▶ Assigned task: Copy out every line in the entries below that includes "grad".

(Collected data)
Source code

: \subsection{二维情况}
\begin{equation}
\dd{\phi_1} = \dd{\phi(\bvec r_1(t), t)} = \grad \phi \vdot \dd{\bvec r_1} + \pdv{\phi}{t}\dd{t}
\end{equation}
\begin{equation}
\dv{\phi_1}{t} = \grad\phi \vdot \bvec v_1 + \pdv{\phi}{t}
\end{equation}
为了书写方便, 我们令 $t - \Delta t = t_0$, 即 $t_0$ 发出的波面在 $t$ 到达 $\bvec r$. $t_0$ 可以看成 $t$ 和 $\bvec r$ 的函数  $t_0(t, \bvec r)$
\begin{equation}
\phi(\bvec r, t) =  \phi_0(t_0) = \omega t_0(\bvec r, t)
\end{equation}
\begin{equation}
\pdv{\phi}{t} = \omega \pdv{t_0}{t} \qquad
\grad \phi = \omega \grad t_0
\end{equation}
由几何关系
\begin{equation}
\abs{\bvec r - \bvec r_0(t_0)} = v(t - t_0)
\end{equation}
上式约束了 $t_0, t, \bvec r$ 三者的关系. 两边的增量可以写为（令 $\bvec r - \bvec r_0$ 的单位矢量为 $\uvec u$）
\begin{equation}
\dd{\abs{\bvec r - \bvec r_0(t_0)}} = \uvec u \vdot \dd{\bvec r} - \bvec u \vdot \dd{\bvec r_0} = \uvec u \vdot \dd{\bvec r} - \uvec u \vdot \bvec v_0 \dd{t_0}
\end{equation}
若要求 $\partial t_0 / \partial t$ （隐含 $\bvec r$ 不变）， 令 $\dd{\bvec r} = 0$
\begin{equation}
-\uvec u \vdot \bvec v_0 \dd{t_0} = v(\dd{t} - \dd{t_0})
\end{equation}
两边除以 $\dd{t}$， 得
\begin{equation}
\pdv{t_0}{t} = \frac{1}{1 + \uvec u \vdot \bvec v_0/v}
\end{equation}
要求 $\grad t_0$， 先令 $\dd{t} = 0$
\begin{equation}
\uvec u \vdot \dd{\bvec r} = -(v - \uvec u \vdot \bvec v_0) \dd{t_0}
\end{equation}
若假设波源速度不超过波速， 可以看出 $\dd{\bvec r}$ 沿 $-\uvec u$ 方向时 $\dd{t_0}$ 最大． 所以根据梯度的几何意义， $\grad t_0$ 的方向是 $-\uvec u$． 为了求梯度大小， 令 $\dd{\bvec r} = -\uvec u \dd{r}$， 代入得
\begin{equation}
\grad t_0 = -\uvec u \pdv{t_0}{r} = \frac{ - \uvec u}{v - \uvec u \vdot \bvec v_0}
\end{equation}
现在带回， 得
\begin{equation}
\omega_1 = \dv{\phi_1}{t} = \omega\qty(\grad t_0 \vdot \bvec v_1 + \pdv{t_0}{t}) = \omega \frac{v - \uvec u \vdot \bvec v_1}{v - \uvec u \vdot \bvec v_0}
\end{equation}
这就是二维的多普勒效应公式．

▶ Reply to the task:
\dd{\phi_1} = \dd{\phi(\bvec r_1(t), t)} = \grad \phi \vdot \dd{\bvec r_1} + \pdv{\phi}{t}\dd{t}
\dv{\phi_1}{t} = \grad\phi \vdot \bvec v_1 + \pdv{\phi}{t}
\grad \phi = \omega \grad t_0
要求 $\grad t_0$， 先令 $\dd{t} = 0$
若假设波源速度不超过波速， 可以看出 $\dd{\bvec r}$ 沿 $-\uvec u$ 方向时 $\dd{t_0}$ 最大． 所以根据梯度的几何意义， $\grad t_0$ 的方向是 $-\uvec u$． 为了求梯度大小， 令 $\dd{\bvec r} = -\uvec u \dd{r}$， 代入得
\grad t_0 = -\uvec u \pdv{t_0}{r} = \frac{ - \uvec u}{v - \uvec u \vdot \bvec v_0}
\omega_1 = \dv{\phi_1}{t} = \omega\qty(\grad t_0 \vdot \bvec v_1 + \pdv{t_0}{t}) = \omega \frac{v - \uvec u \vdot \bvec v_1}{v - \uvec u \vdot \bvec v_0}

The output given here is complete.